The world continues to mourn and speak out for justice in the killing of George Floyd. The 46-year-old died while in police custody after an officer pinned him to the ground with his knee for several minutes in a Minnesota neighborhood, as Blavity previously reported.

A video surfaced online showing the encounter as Floyd pleaded to breathe.

“Please, please, please I can’t breathe. Please, man,” Floyd can be heard saying in the video.

In the wake of his senseless death, here are five things you should know about Floyd.

1. He was known as a "gentle giant."

Floyd grew up in a predominately Black neighborhood in Houston before relocating to Minneapolis. He was a star football player for Jack Yates High School and helped his team make it to the 1992 championship game in the Houston Astrodome, according to The New York Times.

He was 6'6" and was known by his classmates and friends as a "gentle giant."

"Quiet personality but a beautiful spirit," Floyd's former classmate Donnell Cooper told ABC11.

Even as a security guard at Conga Latin Bistro, customers saw his gentle spirit, and one said he "loved his hugs from his regulars," the Star Tribune reported.

"[He] would be mad if you didn't stop to greet him because he honestly loved seeing everyone and watching everyone have fun," customer Jessi Zendejas said.

The owner of the restaurant said he was like family and was eager to learn how to Bachata dance.

"He wanted me to teach him how to Bachata dance, and I gave up because I couldn't turn him because he was 6-foot-6," owner Jovanni Thunstrom told Fox23.

2. He was a father and loved by his family.

The gentle giant's sister, Bridgett Floyd, was on Good Morning America on Wednesday and spoke to host Michael Strahan about the circumstances surrounding her brother's death.

"They murdered my brother. They killed him. … They need to apply more pressure on these guys. Firing them is not enough," Bridgett said.

In addition to a host of family and friends, George leaves behind a 6-year-old daughter who lives in Houston.

3. He loved the city of Minneapolis.

His girlfriend of three years, Courteney Ross, said she was heartbroken by the protests that had turned violent Wednesday night.

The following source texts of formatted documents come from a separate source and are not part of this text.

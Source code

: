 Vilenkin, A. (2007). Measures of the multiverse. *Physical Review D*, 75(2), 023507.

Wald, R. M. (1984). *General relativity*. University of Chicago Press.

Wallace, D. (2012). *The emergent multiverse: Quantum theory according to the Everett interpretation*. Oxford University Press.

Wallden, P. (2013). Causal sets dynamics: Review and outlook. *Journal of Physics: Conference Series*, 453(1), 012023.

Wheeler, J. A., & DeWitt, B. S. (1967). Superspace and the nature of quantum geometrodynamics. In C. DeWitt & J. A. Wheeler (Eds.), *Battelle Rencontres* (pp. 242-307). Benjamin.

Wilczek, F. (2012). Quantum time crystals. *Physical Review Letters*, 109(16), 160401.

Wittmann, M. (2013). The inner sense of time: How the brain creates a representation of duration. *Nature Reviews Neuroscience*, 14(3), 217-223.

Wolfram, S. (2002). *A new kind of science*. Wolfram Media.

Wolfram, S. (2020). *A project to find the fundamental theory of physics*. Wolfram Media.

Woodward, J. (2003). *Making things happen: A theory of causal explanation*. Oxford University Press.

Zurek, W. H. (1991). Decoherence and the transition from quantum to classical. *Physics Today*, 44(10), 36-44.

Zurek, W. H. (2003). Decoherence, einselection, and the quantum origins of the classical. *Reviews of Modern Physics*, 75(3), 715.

"Waking up this morning to see Minneapolis on fire would be something that would devastate Floyd," Ross said.

"He loved the city. He came here [from Houston] and stayed here for the people and the opportunities. … Floyd was a gentle giant. He was about love and about peace," she added.

Benjamin Crump, the family's attorney, issued a statement echoing Ross' sentiments.

Crump thanked the protestors "for joining them in standing for justice, [but] we also cannot sink to the level of our oppressors, and we cannot endanger each other as we respond to the necessary urge to raise our voices in unison and outrage."

Revs. Jesse Jackson and Al Sharpton and activist Gwen Carr, mother of the late Eric Garner, are planning to meet with city officials and faith leaders to call for justice and stand in solidarity with the community.

4. Celebration of life services will be held in North Carolina, Texas and Minnesota.

Crump said following the conclusion of an independent autopsy, the family intends to have multiple homegoing services for Floyd.

Services will be held in North Carolina, Texas, and Minnesota — the three states where Floyd lived a portion of his life.

5. Floyd's family is calling for murder charges against the officers involved.

During her interview on Good Morning America, Bridgett said more pressure needed to be applied to the officers involved in the killing of her brother.

“I would like to see the officers charged with murder and convicted,” Floyd's cousin Shareeduh Tate said. “I would not be happy with anything less. In my mind, they executed him.”

“The plan is to make sure these officers are charged with the murder of George Floyd,” Crump said. “When you really think about it, it was nine minutes that he begged for his life while this officer had his knee in his throat, had his knee in his neck.”

The four officers involved have been fired from the police department.